The best of 2011 Part 2

It wasn't the greatest year for big family action films, but a few stood out in the crowded field of insipid superheroes.

X Men: First Class was the pick of comic book bunch though there were frustrations amongst its fine moments. Michael Fassbender made a great Young Magneto, though where his Irish accent came from (and where it goes to) remain unexplained. Perhaps the sequel will clear things up.

My favourite of this loose genre was Rise of the Planet of the Apes, which set a new bar for motion capture work while maintaining an engrossing and surprisingly human story. In case you missed it, it was that nasty kid from Harry Potter who was so mean to the apes that they, er, rose. And said Draco Malfoy was also, of course, on hand for Harry Potter and the Deathly Hallows Pt 2, the worst movie title of the year but actually a pretty good film, certainly the pick of the series and benefiting from the fact that stuff actually happened.

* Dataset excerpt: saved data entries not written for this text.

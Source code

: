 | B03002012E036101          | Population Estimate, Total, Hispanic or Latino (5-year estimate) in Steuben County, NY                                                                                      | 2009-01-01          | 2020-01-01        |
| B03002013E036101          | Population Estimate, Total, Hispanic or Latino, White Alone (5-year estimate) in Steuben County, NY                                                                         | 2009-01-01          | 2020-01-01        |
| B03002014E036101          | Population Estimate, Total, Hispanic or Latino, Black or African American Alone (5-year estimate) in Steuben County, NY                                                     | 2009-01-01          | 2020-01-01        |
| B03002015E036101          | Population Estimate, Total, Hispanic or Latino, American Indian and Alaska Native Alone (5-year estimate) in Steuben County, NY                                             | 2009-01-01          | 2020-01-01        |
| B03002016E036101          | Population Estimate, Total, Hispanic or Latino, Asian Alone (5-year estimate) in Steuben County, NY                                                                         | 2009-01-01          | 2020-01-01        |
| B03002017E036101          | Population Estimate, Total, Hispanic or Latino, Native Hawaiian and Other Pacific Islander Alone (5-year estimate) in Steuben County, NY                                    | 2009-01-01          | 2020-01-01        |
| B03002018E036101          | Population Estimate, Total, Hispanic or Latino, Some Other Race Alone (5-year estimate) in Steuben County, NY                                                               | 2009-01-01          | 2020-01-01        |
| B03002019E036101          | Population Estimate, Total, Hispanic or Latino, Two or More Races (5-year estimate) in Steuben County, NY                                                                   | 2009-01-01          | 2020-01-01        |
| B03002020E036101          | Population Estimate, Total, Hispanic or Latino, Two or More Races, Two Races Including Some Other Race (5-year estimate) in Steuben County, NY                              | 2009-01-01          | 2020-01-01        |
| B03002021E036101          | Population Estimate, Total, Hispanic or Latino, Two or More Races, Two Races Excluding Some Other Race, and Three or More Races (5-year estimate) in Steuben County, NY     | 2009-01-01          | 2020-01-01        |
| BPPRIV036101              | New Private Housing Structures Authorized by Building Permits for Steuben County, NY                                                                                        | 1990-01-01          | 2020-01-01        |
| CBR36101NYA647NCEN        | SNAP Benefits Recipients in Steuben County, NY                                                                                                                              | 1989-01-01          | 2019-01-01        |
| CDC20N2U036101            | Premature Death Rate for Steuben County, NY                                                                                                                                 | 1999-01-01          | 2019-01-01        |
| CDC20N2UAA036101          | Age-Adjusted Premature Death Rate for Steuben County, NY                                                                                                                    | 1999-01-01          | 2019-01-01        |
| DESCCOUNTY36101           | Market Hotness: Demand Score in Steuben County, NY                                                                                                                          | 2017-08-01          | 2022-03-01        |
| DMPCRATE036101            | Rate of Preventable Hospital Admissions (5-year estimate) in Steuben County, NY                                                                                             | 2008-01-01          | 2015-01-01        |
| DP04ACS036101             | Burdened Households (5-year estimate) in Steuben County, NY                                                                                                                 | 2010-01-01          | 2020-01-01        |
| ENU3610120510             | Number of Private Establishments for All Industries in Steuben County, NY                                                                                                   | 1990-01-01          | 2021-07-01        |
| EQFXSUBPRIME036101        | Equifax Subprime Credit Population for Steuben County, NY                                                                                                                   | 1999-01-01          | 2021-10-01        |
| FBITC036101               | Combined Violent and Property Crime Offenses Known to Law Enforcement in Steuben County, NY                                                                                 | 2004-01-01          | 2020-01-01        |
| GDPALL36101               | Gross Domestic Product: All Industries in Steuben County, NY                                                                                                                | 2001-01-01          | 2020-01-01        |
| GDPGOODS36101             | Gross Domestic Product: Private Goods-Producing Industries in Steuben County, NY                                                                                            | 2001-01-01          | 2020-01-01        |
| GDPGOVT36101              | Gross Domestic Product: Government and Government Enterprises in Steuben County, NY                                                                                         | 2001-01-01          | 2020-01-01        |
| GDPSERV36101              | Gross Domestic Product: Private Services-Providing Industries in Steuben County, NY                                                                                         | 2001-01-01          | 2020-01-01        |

Best kids ensemble, however, was the gang in Super 8, a charming film that started better than it finished but still had enough heart to evoke those long summer holidays of youth. The influence of Steven Spielberg was writ large but the result was a genuine pleasure.

There were fine documentaries too, the best being homegrown. Operation 8, about the raids upon activists throughout New Zealand and particularly on the Tuhoe people in the Urewera ranges, is a scary piece, made even more so by the complete lack of official dispute about its accuracy. Everyone should see this film, it really is an eye-opener. From America, Inside Job did a fine job of explaining the current financial crisis and its roots in the greed and corruption of Wall Street.

There were also a couple of terrific biopics. Gainsbourg examines the life of the controversial genius of French popular music Serge Gainsbourg, complete with surreal puppets and spot-on presentations of Brigitte Bardot, Jane Birkin and other famous lovers of the remarkable singer. Much darker and more serious was Carlos The Jackal, a French television production that plunged you into the life of a terrorist and the strange and seedy world of international crime. It's a brilliant piece of work.

My own personal favourite in this group though was Me and Orson Welles, a look at the famous director's stage production of Julius Caesar which both nailed the mercurial star and gave a thrilling glimpse behind the scenes at how exciting great theatre can be.

And there were three impressive – if somewhat unpleasant – crime films. A Prophet is French and takes place almost entirely in prison where a young inmate rises through the ranks to become head of the criminal fraternity, which seems to act pretty much as it would outside jail. The Killer Within Me is a brutal film noir, all seen through the eyes of a psychopathic small town sheriff's deputy (a brilliant Casey Affleck). Most unpleasant, however, and most extraordinary, was the ordinariness of Snowtown, a true story of Australia's ‘bodies in barrels' murders. It's an intensely difficult film to watch but sticks in your mind, even if you wished it wouldn't.